As an outcome of that our orignal model is fitting good (as supposed) but the obtained graph is not fitting.
Example

from torch import fx
import timm

model = timm.create_model("mobilenetv2_035", num_classes=10)
fx_module = fx.symbolic_trace(model)

print(len(model.state_dict().keys()))
print(len(fx_module.state_dict().keys()))
print(set(model.state_dict().keys()).difference(fx_module.state_dict().keys()))
314
262
{'blocks.1.0.bn3.num_batches_tracked', 'blocks.3.0.bn3.num_batches_tracked', 'blocks.2.2.bn2.num_batches_tracked', 'blocks.5.1.bn3.num_batches_tracked', 'blocks.3.2.bn1.num_batches_tracked', 'blocks.4.2.bn3.num_batches_tracked', 'blocks.2.0.bn3.num_batches_tracked', 'blocks.5.1.bn2.num_batches_tracked', 'blocks.4.2.bn2.num_batches_tracked', 'blocks.4.1.bn1.num_batches_tracked', 'blocks.3.1.bn3.num_batches_tracked', 'blocks.1.1.bn3.num_batches_tracked', 'bn1.num_batches_tracked', 'blocks.4.2.bn1.num_batches_tracked', 'bn2.num_batches_tracked', 'blocks.4.0.bn1.num_batches_tracked', 'blocks.4.0.bn3.num_batches_tracked', 'blocks.5.1.bn1.num_batches_tracked', 'blocks.4.1.bn2.num_batches_tracked', 'blocks.4.0.bn2.num_batches_tracked', 'blocks.5.0.bn1.num_batches_tracked', 'blocks.5.2.bn1.num_batches_tracked', 'blocks.3.3.bn2.num_batches_tracked', 'blocks.5.2.bn3.num_batches_tracked', 'blocks.2.2.bn1.num_batches_tracked', 'blocks.5.0.bn3.num_batches_tracked', 'blocks.3.1.bn1.num_batches_tracked', 'blocks.2.1.bn1.num_batches_tracked', 'blocks.4.1.bn3.num_batches_tracked', 'blocks.2.2.bn3.num_batches_tracked', 'blocks.0.0.bn2.num_batches_tracked', 'blocks.3.3.bn1.num_batches_tracked', 'blocks.3.2.bn3.num_batches_tracked', 'blocks.0.0.bn1.num_batches_tracked', 'blocks.1.1.bn1.num_batches_tracked', 'blocks.3.2.bn2.num_batches_tracked', 'blocks.3.1.bn2.num_batches_tracked', 'blocks.2.0.bn1.num_batches_tracked', 'blocks.3.0.bn2.num_batches_tracked', 'blocks.2.1.bn3.num_batches_tracked', 'blocks.1.1.bn2.num_batches_tracked', 'blocks.3.0.bn1.num_batches_tracked', 'blocks.6.0.bn3.num_batches_tracked', 'blocks.5.0.bn2.num_batches_tracked', 'blocks.2.0.bn2.num_batches_tracked', 'blocks.6.0.bn1.num_batches_tracked', 'blocks.2.1.bn2.num_batches_tracked', 'blocks.6.0.bn2.num_batches_tracked', 'blocks.1.0.bn2.num_batches_tracked', 'blocks.3.3.bn3.num_batches_tracked', 'blocks.5.2.bn2.num_batches_tracked', 'blocks.1.0.bn1.num_batches_tracked'}

How could I preserve the “num_batches_tracked” properties in the obtained graph module?
Maybe it could be achieved using torch._dynamo or smth?

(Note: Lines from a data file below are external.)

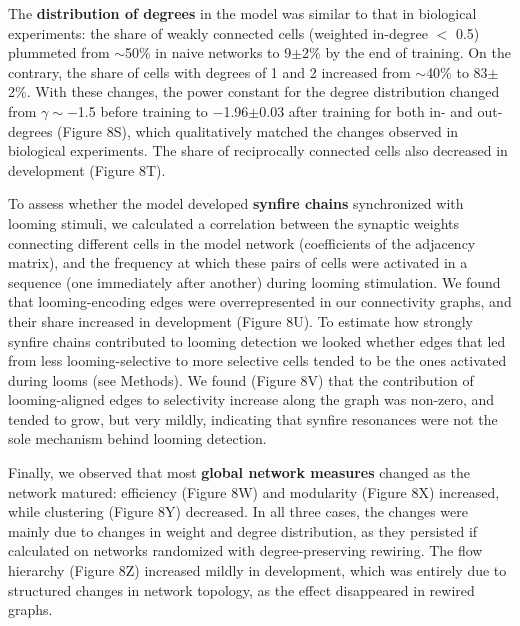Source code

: \documentclass{article}
\providecommand{\DIFaddtex}[1]{{\protect\color{blue}{#1}}} %
\providecommand{\DIFaddbegin}{} %
\providecommand{\DIFaddend}{} %
\providecommand{\DIFadd}[1]{\texorpdfstring{\DIFaddtex{#1}}{#1}} %
\newcommand{\DIFaddincludegraphics}[2][]{{\color{blue}\fbox{\DIFOincludegraphics[#1]{#2}}}} %
\DeclareRobustCommand{\DIFaddbegin}{\DIFOaddbegin \let\includegraphics\DIFaddincludegraphics} %
\DeclareRobustCommand{\DIFaddend}{\DIFOaddend \let\includegraphics\DIFOincludegraphics} %
\begin{document}
The \textbf{distribution of degrees} in the model was similar to that in biological experiments: the share of weakly connected cells (weighted in-degree $<$ 0.5) plummeted from $\sim$50\% in naive networks to 9$\pm$2\% by the end of training. On the contrary, the share of cells with degrees of 1 and 2 increased from $\sim$40\% to 83$\pm$2\%. With these changes, the power constant for the degree distribution changed from $\gamma \sim -$1.5 before training to $-$1.96$\pm$0.03 after training for both in- and out-degrees (Figure 8S), which qualitatively matched the changes observed in biological experiments. The share of reciprocally connected cells also decreased in development (Figure 8T).

To assess whether the model developed \textbf{synfire chains} synchronized with looming stimuli, we calculated a correlation between the synaptic weights connecting different cells in the model network (coefficients of the adjacency matrix), and the frequency at which these pairs of cells were activated in a sequence (one immediately after another) during looming stimulation. We found that looming-encoding edges were overrepresented in our connectivity graphs, and their share increased in development (Figure 8U). To estimate how strongly synfire chains contributed to looming detection we looked \DIFaddbegin \DIFadd{at }\DIFaddend whether edges that led from less looming-selective to more selective cells tended to be the ones activated during looms (see Methods). We found (Figure 8V) that the contribution of looming-aligned edges to selectivity increase along the graph was non-zero, and tended to grow, but very mildly, indicating that synfire resonances were not the sole mechanism behind looming detection.

Finally, we observed that most \textbf{global network measures} changed as the network matured: efficiency (Figure 8W) and modularity (Figure 8X) increased, while clustering (Figure 8Y) decreased. In all three cases, the changes were mainly due to changes in weight and degree distribution, as they persisted if calculated on networks randomized with degree-preserving rewiring. The flow hierarchy (Figure 8Z) increased mildly in development, which was entirely due to structured changes in network topology, as the effect disappeared in rewired graphs.
\end{document}
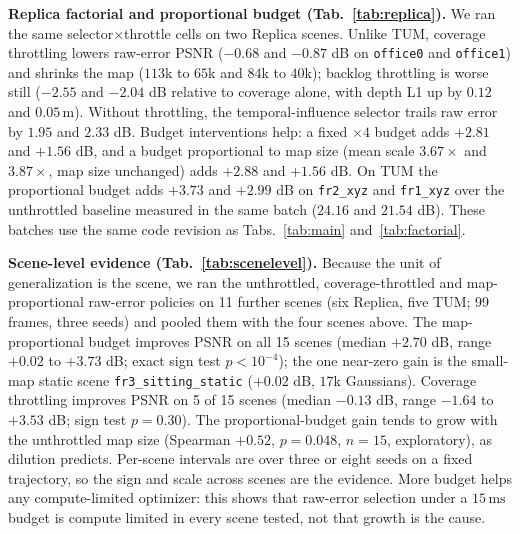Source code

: \textbf{Replica factorial and proportional budget (Tab.~\ref{tab:replica}).}
We ran the same selector$\times$throttle cells on two Replica scenes. Unlike TUM, coverage throttling lowers raw-error PSNR ($-0.68$ and $-0.87$ dB on \texttt{office0} and \texttt{office1}) and shrinks the map ($113$k to $65$k and $84$k to $40$k); backlog throttling is worse still ($-2.55$ and $-2.04$ dB relative to coverage alone, with depth L1 up by $0.12$ and $0.05$\,m). Without throttling, the temporal-influence selector trails raw error by $1.95$ and $2.33$ dB. Budget interventions help: a fixed $\times4$ budget adds $+2.81$ and $+1.56$ dB, and a budget proportional to map size (mean scale $3.67\times$ and $3.87\times$, map size unchanged) adds $+2.88$ and $+1.56$ dB. On TUM the proportional budget adds $+3.73$ and $+2.99$ dB on \texttt{fr2\_xyz} and \texttt{fr1\_xyz} over the unthrottled baseline measured in the same batch ($24.16$ and $21.54$ dB). These batches use the same code revision as Tabs.~\ref{tab:main} and~\ref{tab:factorial}.


\textbf{Scene-level evidence (Tab.~\ref{tab:scenelevel}).}
Because the unit of generalization is the scene, we ran the unthrottled, coverage-throttled and map-proportional raw-error policies on 11 further scenes (six Replica, five TUM; 99 frames, three seeds) and pooled them with the four scenes above. The map-proportional budget improves PSNR on all 15 scenes (median $+2.70$ dB, range $+0.02$ to $+3.73$ dB; exact sign test $p<10^{-4}$); the one near-zero gain is the small-map static scene \texttt{fr3\_sitting\_static} ($+0.02$ dB, $17$k Gaussians). Coverage throttling improves PSNR on 5 of 15 scenes (median $-0.13$ dB, range $-1.64$ to $+3.53$ dB; sign test $p=0.30$). The proportional-budget gain tends to grow with the unthrottled map size (Spearman $+0.52$, $p=0.048$, $n=15$, exploratory), as dilution predicts. Per-scene intervals are over three or eight seeds on a fixed trajectory, so the sign and scale across scenes are the evidence. More budget helps any compute-limited optimizer: this shows that raw-error selection under a $15\,\mathrm{ms}$ budget is compute limited in every scene tested, not that growth is the cause.



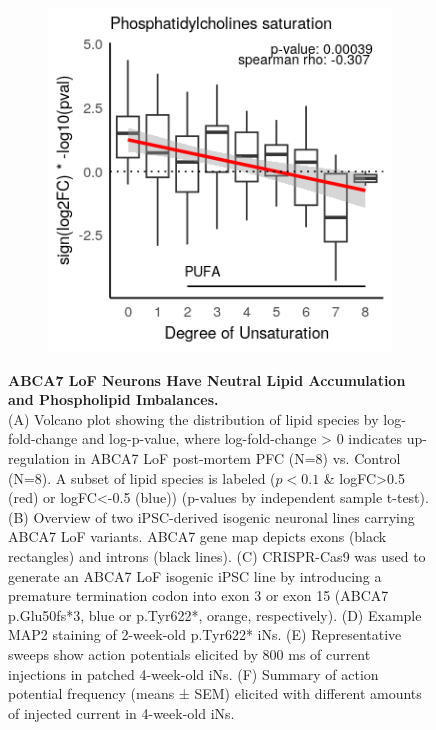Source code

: \begin{figure}[ht]
\begin{subfigure}[t]{.24\textwidth}
    \end{subfigure} 
    \begin{subfigure}[t]{.24\textwidth}
        \caption{}
        \includegraphics[width=\textwidth]{./main_plots/PC_saturation.png}        
    \end{subfigure} 
    \caption{
        \textbf{ABCA7 LoF Neurons Have Neutral Lipid Accumulation and Phospholipid Imbalances.}\\[1ex]
        (A) Volcano plot showing the distribution of lipid species by log-fold-change and log-p-value, where log-fold-change > 0 indicates up-regulation in ABCA7 LoF post-mortem PFC (N=8) vs. Control (N=8). A subset of lipid species is labeled ($p<0.1$ \& logFC>0.5 (red) or logFC<-0.5 (blue)) (p-values by independent sample t-test). 
        (B) Overview of two iPSC-derived isogenic neuronal lines carrying ABCA7 LoF variants. ABCA7 gene map depicts exons (black rectangles) and introns (black lines). 
        (C) CRISPR-Cas9 was used to generate an ABCA7 LoF isogenic iPSC line by introducing a premature termination codon into exon 3 or exon 15 (ABCA7 p.Glu50fs*3, blue or p.Tyr622*, orange, respectively). 
        (D) Example MAP2 staining of 2-week-old p.Tyr622* iNs. 
        (E) Representative sweeps show action potentials elicited by 800 ms of current injections in patched 4-week-old iNs. 
        (F) Summary of action potential frequency (means ± SEM) elicited with different amounts of injected current in 4-week-old iNs. 
}
\end{figure}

I believe your problem is that num_batches_tracked is not a learnable parameter but is likely some counter TIMM uses to update some batch norm statistics whereas a symbolic trace will only trace learnable parameters, we can confirm this if we run this script

from torch import fx
import timm

model = timm.create_model("mobilenetv2_035", num_classes=10)
fx_module = fx.symbolic_trace(model)

num_learnable_params_model = sum(p.requires_grad for p in model.parameters())

num_learnable_params_fx_module = sum(p.requires_grad for p in fx_module.parameters())

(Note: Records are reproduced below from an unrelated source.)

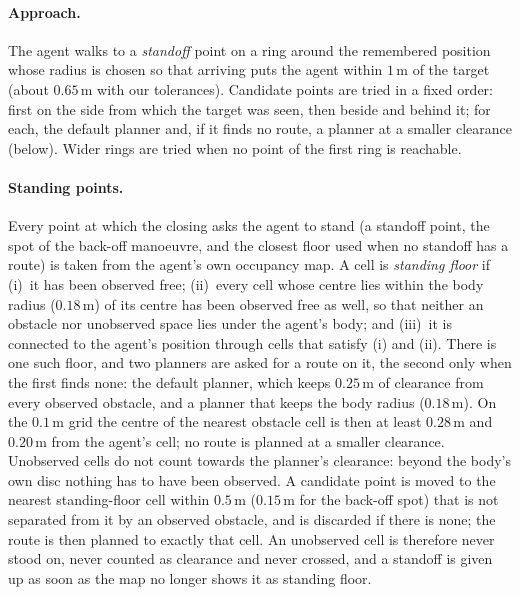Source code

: \documentclass[10pt]{article}
\newcommand{\m}{\,\mathrm{m}}
\begin{document}
\paragraph{Approach.} The agent walks to a \emph{standoff} point on a ring
around the remembered position whose radius is chosen so that arriving puts
the agent within $1\m$ of the target (about $0.65\m$ with our tolerances).
Candidate points are tried in a fixed order: first on the side from which the
target was seen, then beside and behind it; for each, the default planner and,
if it finds no route, a planner at a smaller clearance (below).
Wider rings are tried when no point of the first ring is reachable.

\paragraph{Standing points.} Every point at which the closing asks the agent
to stand (a standoff point, the spot of the back-off manoeuvre, and the
closest floor used when no standoff has a route) is taken from the agent's own
occupancy map. A cell is \emph{standing floor} if
(i)~it has been observed free;
(ii)~every cell whose centre lies within the body radius ($0.18\m$) of its
centre has been observed free as well, so that neither an obstacle nor
unobserved space lies under the agent's body; and
(iii)~it is connected to the agent's position through cells that satisfy (i)
and (ii).
There is one such floor, and two planners are asked for a route on it, the
second only when the first finds none: the default planner, which keeps
$0.25\m$ of clearance from every observed obstacle, and a planner that keeps
the body radius ($0.18\m$). On the $0.1\m$ grid the centre of the nearest
obstacle cell is then at least $0.28\m$ and $0.20\m$ from the agent's cell;
no route is planned at a smaller clearance. Unobserved cells
do not count towards the planner's clearance: beyond the body's own disc
nothing has to have been observed. A
candidate point is moved to the nearest standing-floor cell within $0.5\m$
($0.15\m$ for the back-off spot) that is not separated from it by an observed
obstacle, and is discarded if there is none; the route is then planned to
exactly that cell. An unobserved cell is therefore never stood on, never
counted as clearance and never crossed, and a standoff is given up as soon as
the map no longer shows it as standing floor.
\end{document}
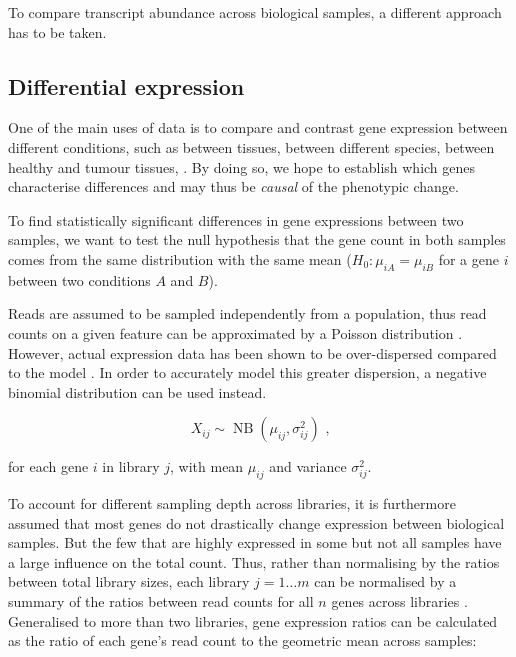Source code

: To compare transcript abundance across biological samples, a different approach
has to be taken.

\subsection{Differential expression}

One of the main uses of \rnaseq data is to compare and contrast gene expression
between different conditions, such as between tissues, between different
species, between healthy and tumour tissues, \etc. By doing so, we hope to
establish which genes characterise differences and may thus be \emph{causal} of
the phenotypic change.

To find statistically significant differences in gene expressions between two
samples, we want to test the null hypothesis that the gene count in both samples
comes from the same distribution with the same mean (\(H_0: \mu_{iA} =
\mu_{iB}\) for a gene \(i\) between two conditions \(A\) and \(B\)).

Reads are assumed to be sampled independently from a population, thus read
counts on a given feature can be approximated by a Poisson distribution
\citep{Mortazavi:2008, Marioni:2008}. However, actual expression data has been
shown to be over-dispersed compared to the model \citep{Robinson:2007}. In order
to accurately model this greater dispersion, a negative binomial distribution
can be used instead.

\begin{equation}
    X_{ij} \sim \operatorname{NB}(\mu_{ij}, \sigma^2_{ij}) \text{\ ,}
\end{equation}

for each gene \(i\) in library \(j\), with mean \(\mu_{ij}\) and variance
\(\sigma^2_{ij}\).

To account for different sampling depth across libraries, it is furthermore
assumed that most genes do not drastically change expression between biological
samples. But the few that are highly expressed in some but not all samples have
a large influence on the total count. Thus, rather than normalising by the
ratios between total library sizes, each library \(j = 1 \dots m\) can be
normalised by a summary of the ratios between read counts for all \(n\) genes
across libraries \citep{Robinson:2010a,Anders:2010}. Generalised to more than
two libraries, gene expression ratios can be calculated as the ratio of each
gene’s read count to the geometric mean across samples:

print(num_learnable_params_model) #158
print(num_learnable_params_fx_module) #158

Unsure how relevant this is to the original issue, but note that it’s an internal attribute of the nn.BatchNormXd layer:

bn = nn.BatchNorm2d(3)
print(bn.num_batches_tracked)
# tensor(0)

which is used to update exponential_average_factor if the cumulative moving average is used.

is there a way then to keep the not learnable paramaters in the graph if they’re used for forward computation in the original model?